- To do: Repeat exactly the lines that run from the start of the records below to the line with "take a look at the original repository.", including both of those lines but not the pictures.

________

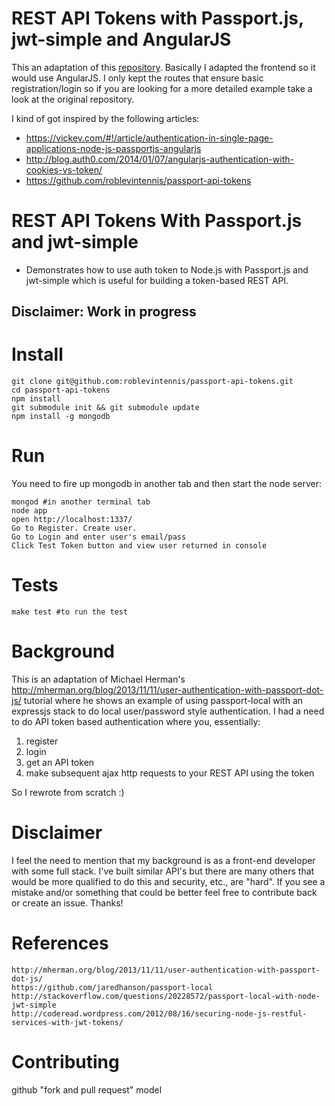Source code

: # REST API Tokens with Passport.js, jwt-simple and AngularJS

This an adaptation of this [repository](https://github.com/roblevintennis/passport-api-tokens). Basically I adapted the frontend so it
would use AngularJS. I only kept the routes that ensure basic registration/login so if you are looking for a more detailed example
take a look at the original repository.

I kind of got inspired by the following articles:
- https://vickev.com/#!/article/authentication-in-single-page-applications-node-js-passportjs-angularjs
- http://blog.auth0.com/2014/01/07/angularjs-authentication-with-cookies-vs-token/
- https://github.com/roblevintennis/passport-api-tokens

# REST API Tokens With Passport.js and jwt-simple

- Demonstrates how to use auth token to Node.js with Passport.js and jwt-simple which is useful for building a token-based REST API.

## Disclaimer: Work in progress

Install
=======

    git clone git@github.com:roblevintennis/passport-api-tokens.git
    cd passport-api-tokens
    npm install
    git submodule init && git submodule update
    npm install -g mongodb

Run
===

You need to fire up mongodb in another tab and then start the node server:

    mongod #in another terminal tab
    node app
    open http://localhost:1337/
    Go to Register. Create user.
    Go to Login and enter user's email/pass
    Click Test Token button and view user returned in console

Tests
=====

    make test #to run the test

Background
==========

This is an adaptation of Michael Herman's http://mherman.org/blog/2013/11/11/user-authentication-with-passport-dot-js/ tutorial where he shows an example of using passport-local with an expressjs stack to do local user/password style authentication. I had a need to do API token based authentication where you, essentially:
1. register
2. login
3. get an API token
4. make subsequent ajax http requests to your REST API using the token

So I rewrote from scratch :)

Disclaimer
==========

I feel the need to mention that my background is as a front-end developer with some full stack. I've built similar API's but there are many others that would be more qualified to do this and security, etc., are "hard". If you see a mistake and/or something that could be better feel free to contribute back or create an issue. Thanks!

References
==========
    http://mherman.org/blog/2013/11/11/user-authentication-with-passport-dot-js/
    https://github.com/jaredhanson/passport-local
    http://stackoverflow.com/questions/20228572/passport-local-with-node-jwt-simple
    http://coderead.wordpress.com/2012/08/16/securing-node-js-restful-services-with-jwt-tokens/

Contributing
============

github "fork and pull request" model

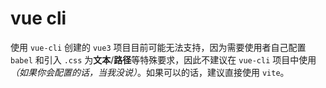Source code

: # vue cli

使用 `vue-cli` 创建的 `vue3` 项目目前可能无法支持，因为需要使用者自己配置 `babel` 和引入 `.css` 为**文本**/**路径**等特殊要求，因此不建议在 `vue-cli` 项目中使用 _（如果你会配置的话，当我没说）_。如果可以的话，建议直接使用 `vite`。
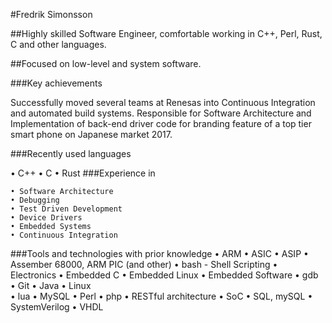 #Fredrik Simonsson

##Highly skilled Software Engineer, comfortable working in C++, Perl, Rust, C and other languages.

##Focused on low-level and system software.

###Key achievements

Successfully moved several teams at Renesas into Continuous Integration and automated build systems.
Responsible for Software Architecture and Implementation of back-end driver code for branding feature of a top tier smart phone on Japanese market 2017.

###Recently used languages

• C++
    • C
    • Rust
###Experience in

    • Software Architecture
    • Debugging
    • Test Driven Development
    • Device Drivers
    • Embedded Systems
    • Continuous Integration
###Tools and technologies with prior knowledge
    • ARM
    • ASIC 
    • ASIP
    • Assember 68000, ARM PIC (and other)
    • bash - Shell Scripting
    • Electronics 
    • Embedded C 
    • Embedded Linux 
    • Embedded Software 
    • gdb
    • Git 
    • Java
    • Linux  
    • lua
    • MySQL 
    • Perl
    • php
    • RESTful architecture
    • SoC
    • SQL, mySQL
    • SystemVerilog
    • VHDL
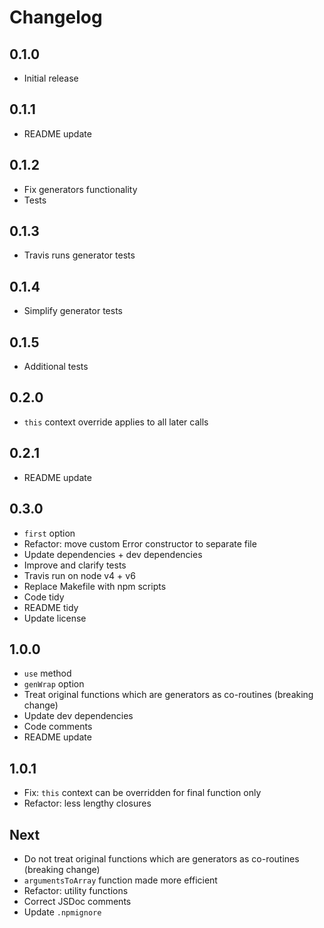 # Changelog

## 0.1.0

* Initial release

## 0.1.1

* README update

## 0.1.2

* Fix generators functionality
* Tests

## 0.1.3

* Travis runs generator tests

## 0.1.4

* Simplify generator tests

## 0.1.5

* Additional tests

## 0.2.0

* `this` context override applies to all later calls

## 0.2.1

* README update

## 0.3.0

* `first` option
* Refactor: move custom Error constructor to separate file
* Update dependencies + dev dependencies
* Improve and clarify tests
* Travis run on node v4 + v6
* Replace Makefile with npm scripts
* Code tidy
* README tidy
* Update license

## 1.0.0

* `use` method
* `genWrap` option
* Treat original functions which are generators as co-routines (breaking change)
* Update dev dependencies
* Code comments
* README update

## 1.0.1

* Fix: `this` context can be overridden for final function only
* Refactor: less lengthy closures

## Next

* Do not treat original functions which are generators as co-routines (breaking change)
* `argumentsToArray` function made more efficient
* Refactor: utility functions
* Correct JSDoc comments
* Update `.npmignore`
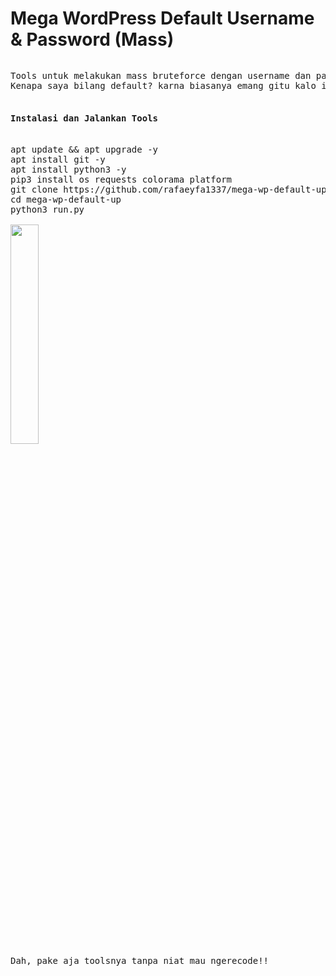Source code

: # Mega WordPress Default Username & Password (Mass)
<pre><p>Tools untuk melakukan mass bruteforce dengan username dan password default (admin|pass) juga bisa dikatakan weak password.
Kenapa saya bilang default? karna biasanya emang gitu kalo install wordpress dari cpanel, dahlah gausah banyak bacot, males.

<h4>Instalasi dan Jalankan Tools</h4>
apt update && apt upgrade -y
apt install git -y
apt install python3 -y
pip3 install os requests colorama platform
git clone https://github.com/rafaeyfa1337/mega-wp-default-up/
cd mega-wp-default-up
python3 run.py

<img src="https://i.imgur.com/BRxKZK5.jpg" width="30%"></img>
Dah, pake aja toolsnya tanpa niat mau ngerecode!!</p></pre>

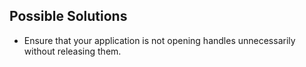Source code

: ## Possible Solutions
* Ensure that your application is not opening handles unnecessarily without releasing them.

________

- Task solution:
Source code

: # REST API Tokens with Passport.js, jwt-simple and AngularJS

This an adaptation of this [repository](https://github.com/roblevintennis/passport-api-tokens). Basically I adapted the frontend so it
would use AngularJS. I only kept the routes that ensure basic registration/login so if you are looking for a more detailed example
take a look at the original repository.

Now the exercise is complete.